▶ [Exercise aim]
Filter these entries down to the lines that hold the word "axis", and show each of them.

▶ [Provided information]
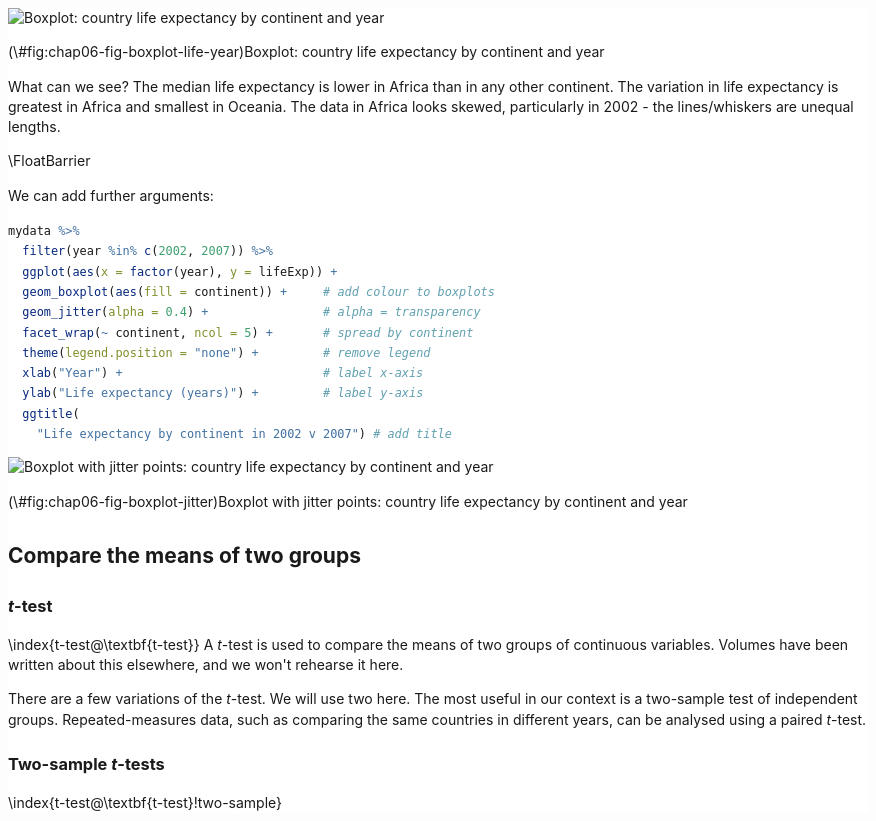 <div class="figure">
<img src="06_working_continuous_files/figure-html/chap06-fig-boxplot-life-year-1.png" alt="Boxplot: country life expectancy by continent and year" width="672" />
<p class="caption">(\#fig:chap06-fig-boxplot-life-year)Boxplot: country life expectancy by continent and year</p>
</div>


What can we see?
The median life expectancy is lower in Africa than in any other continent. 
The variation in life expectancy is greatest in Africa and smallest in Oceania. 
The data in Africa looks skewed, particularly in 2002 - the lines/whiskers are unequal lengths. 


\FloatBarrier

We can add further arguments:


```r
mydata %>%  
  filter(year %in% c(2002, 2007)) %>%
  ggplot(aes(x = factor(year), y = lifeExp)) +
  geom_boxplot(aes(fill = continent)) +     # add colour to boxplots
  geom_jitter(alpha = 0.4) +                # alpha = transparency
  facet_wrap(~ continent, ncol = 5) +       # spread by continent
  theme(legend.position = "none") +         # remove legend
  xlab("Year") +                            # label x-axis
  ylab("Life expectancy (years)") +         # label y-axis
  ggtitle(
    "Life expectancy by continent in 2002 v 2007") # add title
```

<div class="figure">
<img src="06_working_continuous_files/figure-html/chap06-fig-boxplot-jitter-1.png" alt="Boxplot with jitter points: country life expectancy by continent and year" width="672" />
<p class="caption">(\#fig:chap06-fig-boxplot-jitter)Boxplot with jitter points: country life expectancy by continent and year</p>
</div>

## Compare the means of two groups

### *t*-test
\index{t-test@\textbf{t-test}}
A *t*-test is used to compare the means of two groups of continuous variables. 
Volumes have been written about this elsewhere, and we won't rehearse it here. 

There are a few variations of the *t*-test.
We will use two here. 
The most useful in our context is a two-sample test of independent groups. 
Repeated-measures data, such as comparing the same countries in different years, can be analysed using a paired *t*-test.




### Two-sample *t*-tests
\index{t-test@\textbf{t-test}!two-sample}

==

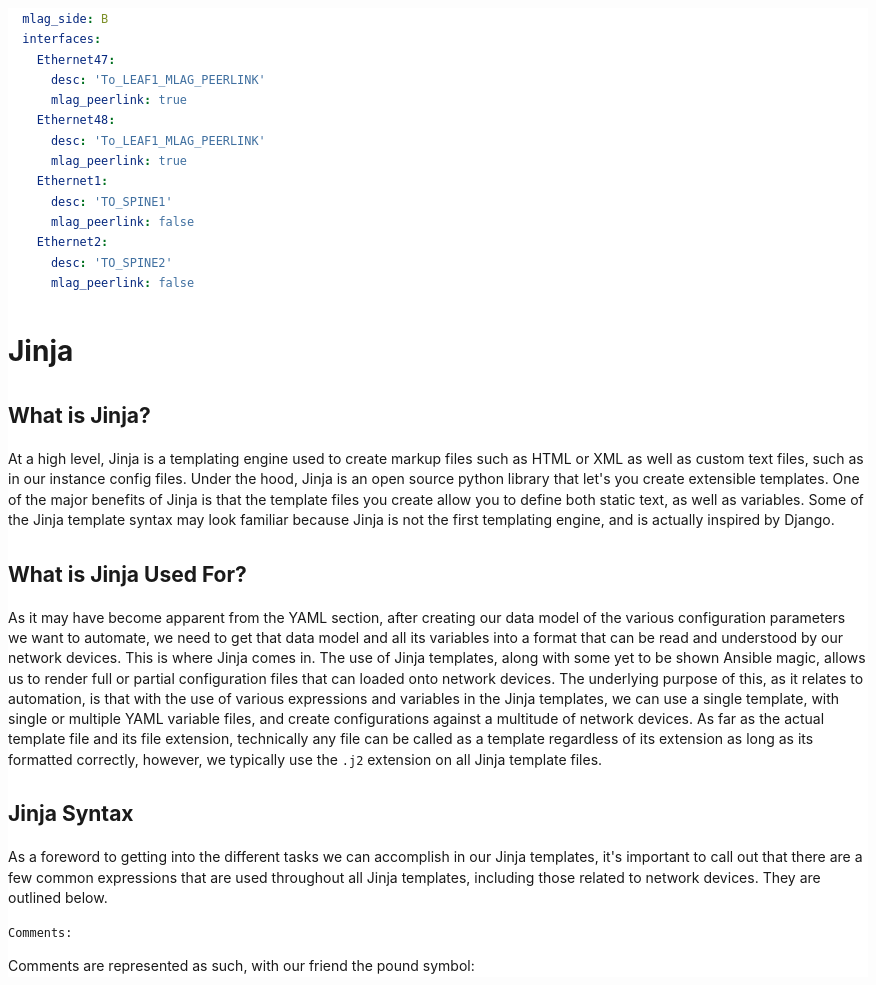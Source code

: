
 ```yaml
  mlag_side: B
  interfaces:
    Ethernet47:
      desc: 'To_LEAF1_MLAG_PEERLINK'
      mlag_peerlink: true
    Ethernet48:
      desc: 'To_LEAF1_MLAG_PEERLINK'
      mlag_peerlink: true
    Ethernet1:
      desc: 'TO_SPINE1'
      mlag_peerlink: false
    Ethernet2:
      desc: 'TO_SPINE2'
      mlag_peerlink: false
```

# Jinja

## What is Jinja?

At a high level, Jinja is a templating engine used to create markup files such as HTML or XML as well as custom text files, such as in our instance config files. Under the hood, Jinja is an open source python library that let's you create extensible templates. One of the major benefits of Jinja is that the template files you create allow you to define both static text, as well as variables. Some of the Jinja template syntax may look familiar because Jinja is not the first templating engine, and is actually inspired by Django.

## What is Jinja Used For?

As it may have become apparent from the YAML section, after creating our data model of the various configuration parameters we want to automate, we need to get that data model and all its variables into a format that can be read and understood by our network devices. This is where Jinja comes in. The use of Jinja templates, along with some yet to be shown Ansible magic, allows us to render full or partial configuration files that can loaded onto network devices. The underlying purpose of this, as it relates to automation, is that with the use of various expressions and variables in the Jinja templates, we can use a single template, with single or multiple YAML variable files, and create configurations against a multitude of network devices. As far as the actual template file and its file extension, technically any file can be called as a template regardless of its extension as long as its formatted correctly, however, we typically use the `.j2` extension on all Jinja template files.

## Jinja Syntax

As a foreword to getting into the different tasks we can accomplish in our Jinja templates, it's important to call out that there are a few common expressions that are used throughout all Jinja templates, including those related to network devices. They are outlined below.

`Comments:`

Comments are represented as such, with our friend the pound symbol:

▶ [Written reply]
  xlab("Year") +                            # label x-axis
  ylab("Life expectancy (years)") +         # label y-axis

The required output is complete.